After suction and evacuation of a complete hydatidiform mole, the 28-year-old multigravid client asks the nurse when she can become pregnant again. The nurse would advise the client not to become pregnant again for at least which of the following time spans?
- A. 6 months.
- B. 12 months.
- C. 18 months.
- D. 24 months.
Correct Answer: B
Rationale: Waiting 12 months allows for monitoring for choriocarcinoma.
A client is considering the contraceptive patch. Which of the following instructions should the nurse provide?
- A. Apply a new patch daily for three weeks, then skip a week.
- B. Change the patch weekly for three weeks, then have a patch-free week.
- C. Wear the patch for one month, then replace it.

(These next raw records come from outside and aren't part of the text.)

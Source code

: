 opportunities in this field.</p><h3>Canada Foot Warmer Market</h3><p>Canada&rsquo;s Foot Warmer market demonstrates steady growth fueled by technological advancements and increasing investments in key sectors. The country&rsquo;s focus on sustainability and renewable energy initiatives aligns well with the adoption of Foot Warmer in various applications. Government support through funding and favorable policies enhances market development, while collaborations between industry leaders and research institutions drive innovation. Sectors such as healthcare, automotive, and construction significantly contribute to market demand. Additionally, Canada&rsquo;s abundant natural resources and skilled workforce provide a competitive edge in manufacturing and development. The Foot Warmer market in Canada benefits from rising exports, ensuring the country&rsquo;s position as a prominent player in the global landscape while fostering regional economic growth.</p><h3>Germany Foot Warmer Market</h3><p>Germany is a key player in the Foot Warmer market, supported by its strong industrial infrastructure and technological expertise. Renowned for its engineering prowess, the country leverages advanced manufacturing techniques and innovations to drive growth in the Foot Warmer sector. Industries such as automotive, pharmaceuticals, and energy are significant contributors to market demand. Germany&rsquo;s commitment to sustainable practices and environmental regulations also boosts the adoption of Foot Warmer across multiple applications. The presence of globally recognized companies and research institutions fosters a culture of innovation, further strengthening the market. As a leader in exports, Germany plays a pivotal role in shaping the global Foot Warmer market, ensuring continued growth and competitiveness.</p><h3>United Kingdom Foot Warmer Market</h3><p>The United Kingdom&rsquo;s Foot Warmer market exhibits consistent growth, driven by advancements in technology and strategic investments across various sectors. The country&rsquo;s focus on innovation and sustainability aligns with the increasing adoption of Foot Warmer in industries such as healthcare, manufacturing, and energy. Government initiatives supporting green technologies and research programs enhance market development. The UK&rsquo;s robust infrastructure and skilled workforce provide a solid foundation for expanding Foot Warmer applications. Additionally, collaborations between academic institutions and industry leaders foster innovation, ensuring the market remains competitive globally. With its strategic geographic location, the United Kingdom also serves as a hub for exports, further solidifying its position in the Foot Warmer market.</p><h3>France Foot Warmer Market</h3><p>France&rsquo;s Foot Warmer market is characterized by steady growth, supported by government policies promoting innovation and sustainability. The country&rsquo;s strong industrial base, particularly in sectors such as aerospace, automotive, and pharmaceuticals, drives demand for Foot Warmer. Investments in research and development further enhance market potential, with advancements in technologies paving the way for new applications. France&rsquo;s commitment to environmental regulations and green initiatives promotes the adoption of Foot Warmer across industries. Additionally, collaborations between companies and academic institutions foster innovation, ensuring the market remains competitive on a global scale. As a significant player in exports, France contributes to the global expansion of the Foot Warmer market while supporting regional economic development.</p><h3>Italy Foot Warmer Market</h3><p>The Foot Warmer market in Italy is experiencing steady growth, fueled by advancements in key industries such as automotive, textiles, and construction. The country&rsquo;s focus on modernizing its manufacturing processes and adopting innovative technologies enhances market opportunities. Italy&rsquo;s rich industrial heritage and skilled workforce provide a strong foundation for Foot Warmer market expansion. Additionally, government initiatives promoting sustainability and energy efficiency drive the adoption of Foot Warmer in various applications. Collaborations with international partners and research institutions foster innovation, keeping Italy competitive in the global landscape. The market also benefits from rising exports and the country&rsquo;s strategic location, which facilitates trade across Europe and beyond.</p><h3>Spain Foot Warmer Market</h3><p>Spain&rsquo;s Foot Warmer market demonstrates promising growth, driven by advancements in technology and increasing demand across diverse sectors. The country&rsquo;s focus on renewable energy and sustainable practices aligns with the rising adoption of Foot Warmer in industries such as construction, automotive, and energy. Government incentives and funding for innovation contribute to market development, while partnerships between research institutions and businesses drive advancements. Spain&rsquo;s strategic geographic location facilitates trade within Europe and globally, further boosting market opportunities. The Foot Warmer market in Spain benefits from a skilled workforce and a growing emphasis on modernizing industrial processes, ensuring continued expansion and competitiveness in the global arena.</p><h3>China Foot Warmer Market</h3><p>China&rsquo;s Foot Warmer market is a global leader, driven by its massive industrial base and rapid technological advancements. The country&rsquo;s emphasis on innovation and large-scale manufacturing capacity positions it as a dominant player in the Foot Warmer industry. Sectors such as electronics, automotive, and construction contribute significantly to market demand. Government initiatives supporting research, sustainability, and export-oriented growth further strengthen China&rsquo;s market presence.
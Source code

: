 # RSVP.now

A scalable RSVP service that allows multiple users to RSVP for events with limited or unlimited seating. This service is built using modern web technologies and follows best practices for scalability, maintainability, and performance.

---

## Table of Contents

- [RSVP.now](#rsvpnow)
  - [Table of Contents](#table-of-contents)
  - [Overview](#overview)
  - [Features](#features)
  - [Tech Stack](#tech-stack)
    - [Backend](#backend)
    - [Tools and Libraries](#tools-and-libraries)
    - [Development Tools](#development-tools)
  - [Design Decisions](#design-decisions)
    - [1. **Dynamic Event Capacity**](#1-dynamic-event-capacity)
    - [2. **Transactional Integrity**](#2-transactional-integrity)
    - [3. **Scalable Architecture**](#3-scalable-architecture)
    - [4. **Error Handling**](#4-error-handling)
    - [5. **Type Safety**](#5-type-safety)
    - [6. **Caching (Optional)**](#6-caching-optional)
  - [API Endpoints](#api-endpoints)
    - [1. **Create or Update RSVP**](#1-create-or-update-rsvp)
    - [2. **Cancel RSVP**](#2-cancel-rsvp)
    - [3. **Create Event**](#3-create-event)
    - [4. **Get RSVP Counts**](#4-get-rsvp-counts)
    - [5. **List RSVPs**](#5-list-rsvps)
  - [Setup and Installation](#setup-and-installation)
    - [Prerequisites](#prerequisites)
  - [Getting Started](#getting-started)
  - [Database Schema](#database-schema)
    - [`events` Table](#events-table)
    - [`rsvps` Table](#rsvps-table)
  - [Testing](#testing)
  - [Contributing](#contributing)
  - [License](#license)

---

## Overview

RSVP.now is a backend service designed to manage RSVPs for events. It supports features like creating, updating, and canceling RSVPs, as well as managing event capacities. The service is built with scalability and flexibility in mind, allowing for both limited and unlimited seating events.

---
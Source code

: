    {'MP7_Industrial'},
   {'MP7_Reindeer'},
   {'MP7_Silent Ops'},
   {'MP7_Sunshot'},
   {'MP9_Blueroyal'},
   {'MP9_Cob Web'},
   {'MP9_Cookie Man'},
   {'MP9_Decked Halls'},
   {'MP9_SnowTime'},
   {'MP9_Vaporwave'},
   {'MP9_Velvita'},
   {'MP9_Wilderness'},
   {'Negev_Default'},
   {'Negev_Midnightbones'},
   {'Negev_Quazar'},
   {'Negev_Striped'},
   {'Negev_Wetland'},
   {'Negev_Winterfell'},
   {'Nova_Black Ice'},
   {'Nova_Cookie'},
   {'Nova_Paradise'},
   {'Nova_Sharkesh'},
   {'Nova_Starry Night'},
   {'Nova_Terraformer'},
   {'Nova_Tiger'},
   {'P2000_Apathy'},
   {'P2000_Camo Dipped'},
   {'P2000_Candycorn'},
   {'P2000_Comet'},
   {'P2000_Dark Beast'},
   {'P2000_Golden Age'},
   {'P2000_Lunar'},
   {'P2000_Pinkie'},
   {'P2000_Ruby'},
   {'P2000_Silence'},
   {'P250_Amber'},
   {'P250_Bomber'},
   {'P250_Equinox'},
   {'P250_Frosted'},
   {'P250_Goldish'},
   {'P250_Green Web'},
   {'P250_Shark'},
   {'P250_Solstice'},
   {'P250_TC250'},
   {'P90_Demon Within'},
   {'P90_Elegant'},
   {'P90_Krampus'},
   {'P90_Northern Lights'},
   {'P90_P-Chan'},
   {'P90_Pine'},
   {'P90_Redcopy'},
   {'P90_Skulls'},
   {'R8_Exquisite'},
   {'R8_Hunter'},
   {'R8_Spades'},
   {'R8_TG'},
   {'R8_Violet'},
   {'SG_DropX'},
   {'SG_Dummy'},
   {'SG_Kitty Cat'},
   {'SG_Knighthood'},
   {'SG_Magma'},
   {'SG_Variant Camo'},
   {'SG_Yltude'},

- D. Apply the patch to the genital area for best results.
Correct Answer: B
Rationale: The contraceptive patch is changed weekly for three weeks, followed by a patch-free week to allow for a withdrawal bleed. It is not applied daily, worn for a month, or placed on the genital area.
The nurse is managing care of a primigravida at full term who is in active labor. What should be included in developing the plan of care for this client?
- A. Oxygen saturation monitoring every half hour.
- B. Supine positioning on back, if it is comfortable.
- C. Anesthesia/pain level assessment every 30 minutes.
- D. Vaginal bleeding, ROM assessment every shift.
Correct Answer: C
Rationale: Regular assessment of anesthesia/pain levels is critical to ensure the client's comfort and to adjust pain management strategies as labor progresses. Oxygen saturation monitoring is not typically required every half hour unless specific complications arise. Supine positioning can cause supine hypotensive syndrome and is generally avoided. Vaginal bleeding and rupture of membranes (ROM) assessments are important but typically performed more frequently than every shift during active labor.
While caring for a male neonate diagnosed with gastroschisis, the nurse observes that the parents seem hesitant to touch the neonate because of his appearance. The nurse determines the presence of which of the following stages of grief?
- A. Denial.
- B. Shock.
- C. Bargaining.
- D. Anger.
Correct Answer: B
Rationale: The parents' hesitation to touch the neonate suggests shock, as they are likely overwhelmed by the neonate's condition.